Problem details
In the entries below, find the line with "7. **Horizontal scaling needs**" and the line with "- Keep non-sensitive"; reproduce those two lines and all lines between them exactly, without pictures.

═════ Exercise materials

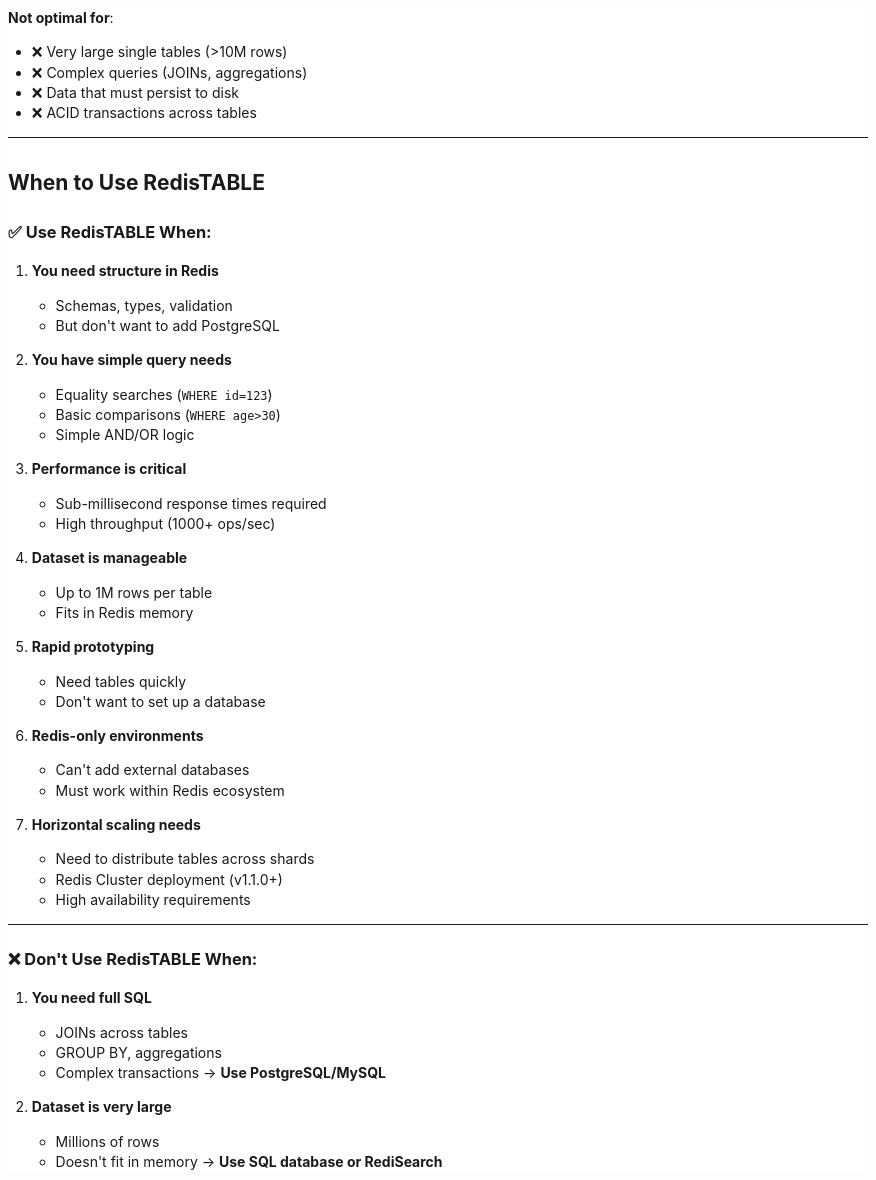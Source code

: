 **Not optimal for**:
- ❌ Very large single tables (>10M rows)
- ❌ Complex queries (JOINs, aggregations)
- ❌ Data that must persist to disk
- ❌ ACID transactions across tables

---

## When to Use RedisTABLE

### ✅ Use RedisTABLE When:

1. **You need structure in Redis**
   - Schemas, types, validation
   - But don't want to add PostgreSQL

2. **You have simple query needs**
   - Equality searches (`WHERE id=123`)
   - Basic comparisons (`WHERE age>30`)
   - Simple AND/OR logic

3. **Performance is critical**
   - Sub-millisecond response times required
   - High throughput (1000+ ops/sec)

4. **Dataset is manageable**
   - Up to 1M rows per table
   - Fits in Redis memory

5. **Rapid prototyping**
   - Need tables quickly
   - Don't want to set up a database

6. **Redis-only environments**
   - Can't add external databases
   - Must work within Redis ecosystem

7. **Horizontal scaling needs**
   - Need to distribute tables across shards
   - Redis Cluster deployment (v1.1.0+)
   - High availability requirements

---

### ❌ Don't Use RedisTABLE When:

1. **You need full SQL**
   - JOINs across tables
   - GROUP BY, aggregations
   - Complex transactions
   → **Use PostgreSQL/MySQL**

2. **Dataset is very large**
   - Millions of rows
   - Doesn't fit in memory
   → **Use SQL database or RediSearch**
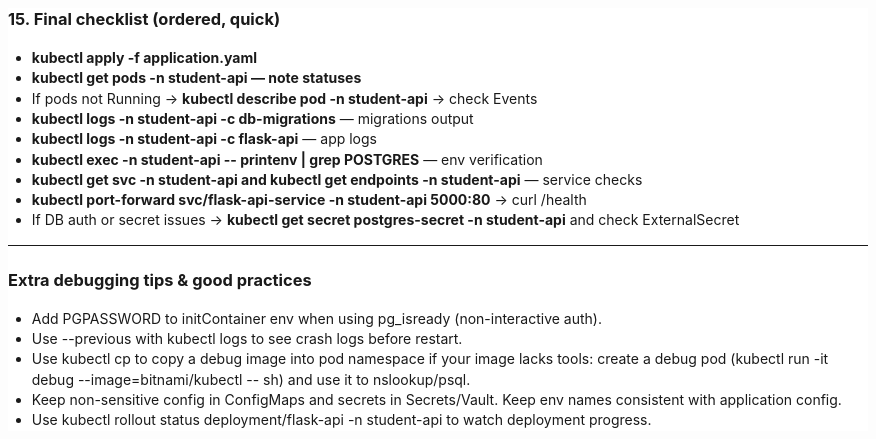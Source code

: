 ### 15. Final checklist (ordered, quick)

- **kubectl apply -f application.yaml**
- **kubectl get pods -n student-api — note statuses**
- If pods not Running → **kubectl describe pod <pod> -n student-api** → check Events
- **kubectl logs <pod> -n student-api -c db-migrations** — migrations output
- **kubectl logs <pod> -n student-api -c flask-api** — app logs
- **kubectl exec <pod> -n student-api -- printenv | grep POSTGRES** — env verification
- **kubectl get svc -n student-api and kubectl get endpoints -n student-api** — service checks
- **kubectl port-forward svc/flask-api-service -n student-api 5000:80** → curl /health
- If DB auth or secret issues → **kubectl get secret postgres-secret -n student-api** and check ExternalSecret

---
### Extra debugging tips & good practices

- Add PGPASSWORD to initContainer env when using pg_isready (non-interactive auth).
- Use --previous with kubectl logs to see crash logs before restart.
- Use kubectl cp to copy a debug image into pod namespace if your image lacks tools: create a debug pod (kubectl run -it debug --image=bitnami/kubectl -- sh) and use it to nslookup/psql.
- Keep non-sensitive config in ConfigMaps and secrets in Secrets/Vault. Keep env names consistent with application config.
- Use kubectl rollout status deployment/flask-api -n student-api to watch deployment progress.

══════════

Task answer
7. **Horizontal scaling needs**
   - Need to distribute tables across shards
   - Redis Cluster deployment (v1.1.0+)
   - High availability requirements

---

### ❌ Don't Use RedisTABLE When:

1. **You need full SQL**
   - JOINs across tables
   - GROUP BY, aggregations
   - Complex transactions
   → **Use PostgreSQL/MySQL**

2. **Dataset is very large**
   - Millions of rows
   - Doesn't fit in memory
   → **Use SQL database or RediSearch**
Source code

: ### 15. Final checklist (ordered, quick)

- **kubectl apply -f application.yaml**
- **kubectl get pods -n student-api — note statuses**
- If pods not Running → **kubectl describe pod <pod> -n student-api** → check Events
- **kubectl logs <pod> -n student-api -c db-migrations** — migrations output
- **kubectl logs <pod> -n student-api -c flask-api** — app logs
- **kubectl exec <pod> -n student-api -- printenv | grep POSTGRES** — env verification
- **kubectl get svc -n student-api and kubectl get endpoints -n student-api** — service checks
- **kubectl port-forward svc/flask-api-service -n student-api 5000:80** → curl /health
- If DB auth or secret issues → **kubectl get secret postgres-secret -n student-api** and check ExternalSecret

---
### Extra debugging tips & good practices

- Add PGPASSWORD to initContainer env when using pg_isready (non-interactive auth).
- Use --previous with kubectl logs to see crash logs before restart.
- Use kubectl cp to copy a debug image into pod namespace if your image lacks tools: create a debug pod (kubectl run -it debug --image=bitnami/kubectl -- sh) and use it to nslookup/psql.
- Keep non-sensitive config in ConfigMaps and secrets in Secrets/Vault. Keep env names consistent with application config.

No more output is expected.